◆ Exercise aim
In the listing below, locate the lines that hold "SillyTavern" and copy them.

Content starts

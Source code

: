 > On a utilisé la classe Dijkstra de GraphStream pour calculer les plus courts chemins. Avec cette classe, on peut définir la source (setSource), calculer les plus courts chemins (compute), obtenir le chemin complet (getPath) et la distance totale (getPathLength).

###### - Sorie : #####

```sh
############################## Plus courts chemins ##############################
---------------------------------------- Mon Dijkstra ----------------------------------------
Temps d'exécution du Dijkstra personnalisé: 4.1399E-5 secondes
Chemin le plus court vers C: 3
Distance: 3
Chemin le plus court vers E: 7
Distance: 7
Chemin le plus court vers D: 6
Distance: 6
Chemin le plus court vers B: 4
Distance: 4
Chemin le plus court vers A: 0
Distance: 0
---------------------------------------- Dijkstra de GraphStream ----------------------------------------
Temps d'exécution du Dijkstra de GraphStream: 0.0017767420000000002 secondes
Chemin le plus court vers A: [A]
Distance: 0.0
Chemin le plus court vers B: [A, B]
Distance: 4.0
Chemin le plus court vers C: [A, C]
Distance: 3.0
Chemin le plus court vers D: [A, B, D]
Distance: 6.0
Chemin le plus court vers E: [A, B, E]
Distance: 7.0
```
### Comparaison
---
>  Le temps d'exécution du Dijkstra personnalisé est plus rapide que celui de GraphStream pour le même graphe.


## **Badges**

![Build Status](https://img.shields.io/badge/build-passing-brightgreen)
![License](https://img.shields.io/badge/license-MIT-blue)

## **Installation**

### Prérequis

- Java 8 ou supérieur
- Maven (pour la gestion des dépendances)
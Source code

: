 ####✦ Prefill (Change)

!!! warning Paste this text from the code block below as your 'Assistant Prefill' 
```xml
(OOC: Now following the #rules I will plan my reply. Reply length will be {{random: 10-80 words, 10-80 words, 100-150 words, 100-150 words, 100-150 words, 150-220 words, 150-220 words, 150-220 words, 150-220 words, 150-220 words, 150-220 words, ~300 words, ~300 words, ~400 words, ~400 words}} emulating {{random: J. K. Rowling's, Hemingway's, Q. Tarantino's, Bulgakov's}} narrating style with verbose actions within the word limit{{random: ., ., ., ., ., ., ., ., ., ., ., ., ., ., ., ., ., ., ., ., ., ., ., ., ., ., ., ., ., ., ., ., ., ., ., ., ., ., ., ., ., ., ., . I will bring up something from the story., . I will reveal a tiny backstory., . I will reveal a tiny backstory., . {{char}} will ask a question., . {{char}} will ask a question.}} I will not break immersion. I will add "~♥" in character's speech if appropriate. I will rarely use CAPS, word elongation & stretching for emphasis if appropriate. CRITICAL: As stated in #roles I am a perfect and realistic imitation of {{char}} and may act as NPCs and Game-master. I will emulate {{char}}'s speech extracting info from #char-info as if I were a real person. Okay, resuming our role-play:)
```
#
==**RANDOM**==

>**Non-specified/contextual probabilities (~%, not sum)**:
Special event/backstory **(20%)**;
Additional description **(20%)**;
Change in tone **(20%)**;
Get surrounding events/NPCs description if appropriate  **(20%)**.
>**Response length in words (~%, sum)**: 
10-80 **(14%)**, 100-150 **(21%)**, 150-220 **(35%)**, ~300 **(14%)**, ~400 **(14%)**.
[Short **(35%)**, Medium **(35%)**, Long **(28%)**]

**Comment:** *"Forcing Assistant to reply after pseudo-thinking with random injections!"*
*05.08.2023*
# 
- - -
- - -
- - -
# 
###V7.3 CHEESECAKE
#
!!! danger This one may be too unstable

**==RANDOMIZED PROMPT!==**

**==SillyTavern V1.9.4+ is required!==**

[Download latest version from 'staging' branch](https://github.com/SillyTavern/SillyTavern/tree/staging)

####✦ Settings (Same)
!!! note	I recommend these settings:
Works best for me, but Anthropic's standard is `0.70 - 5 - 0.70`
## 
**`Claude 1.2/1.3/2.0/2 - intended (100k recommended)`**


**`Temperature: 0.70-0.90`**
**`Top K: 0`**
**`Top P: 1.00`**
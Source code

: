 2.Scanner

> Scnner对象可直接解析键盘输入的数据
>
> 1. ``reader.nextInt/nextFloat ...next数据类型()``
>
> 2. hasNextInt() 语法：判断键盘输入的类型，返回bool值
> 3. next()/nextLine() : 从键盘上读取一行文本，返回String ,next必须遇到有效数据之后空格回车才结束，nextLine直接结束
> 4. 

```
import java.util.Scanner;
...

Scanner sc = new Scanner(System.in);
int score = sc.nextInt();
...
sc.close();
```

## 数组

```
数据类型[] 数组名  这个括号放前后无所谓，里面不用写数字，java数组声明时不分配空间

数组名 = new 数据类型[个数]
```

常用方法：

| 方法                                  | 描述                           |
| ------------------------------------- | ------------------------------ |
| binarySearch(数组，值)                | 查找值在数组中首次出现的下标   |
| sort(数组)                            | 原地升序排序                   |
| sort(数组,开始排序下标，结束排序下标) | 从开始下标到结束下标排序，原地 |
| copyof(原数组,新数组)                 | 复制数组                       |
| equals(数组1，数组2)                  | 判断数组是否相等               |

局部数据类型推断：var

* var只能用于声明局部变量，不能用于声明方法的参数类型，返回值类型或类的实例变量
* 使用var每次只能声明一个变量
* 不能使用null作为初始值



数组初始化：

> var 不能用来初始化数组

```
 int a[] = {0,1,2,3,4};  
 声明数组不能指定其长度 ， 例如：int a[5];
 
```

Content ends

◆ Result
**==SillyTavern V1.9.4+ is required!==**
[Download latest version from 'staging' branch](https://github.com/SillyTavern/SillyTavern/tree/staging)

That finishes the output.